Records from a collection
# # # #

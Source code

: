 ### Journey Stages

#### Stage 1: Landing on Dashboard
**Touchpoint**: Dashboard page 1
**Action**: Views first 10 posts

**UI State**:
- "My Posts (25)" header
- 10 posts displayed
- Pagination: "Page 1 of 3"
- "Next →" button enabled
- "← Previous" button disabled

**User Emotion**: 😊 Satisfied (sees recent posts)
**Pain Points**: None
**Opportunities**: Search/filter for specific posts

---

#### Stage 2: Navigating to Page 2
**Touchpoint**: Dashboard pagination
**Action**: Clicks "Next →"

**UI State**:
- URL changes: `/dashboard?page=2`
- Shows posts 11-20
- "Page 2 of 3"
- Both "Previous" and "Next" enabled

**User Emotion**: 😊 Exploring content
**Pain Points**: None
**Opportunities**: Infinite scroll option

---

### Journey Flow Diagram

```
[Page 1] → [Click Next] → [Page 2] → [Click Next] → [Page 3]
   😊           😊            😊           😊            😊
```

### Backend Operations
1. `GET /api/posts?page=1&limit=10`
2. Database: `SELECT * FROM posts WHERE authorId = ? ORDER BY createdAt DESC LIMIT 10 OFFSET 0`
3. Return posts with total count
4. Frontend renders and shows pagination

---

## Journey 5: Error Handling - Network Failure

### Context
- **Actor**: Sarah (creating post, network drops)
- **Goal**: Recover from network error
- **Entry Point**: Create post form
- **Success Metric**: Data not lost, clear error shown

# # # #

What to do:
What are the lines of the data above that include the string "Action"? Copy them.

Your response:
**Action**: Views first 10 posts
**Action**: Clicks "Next →"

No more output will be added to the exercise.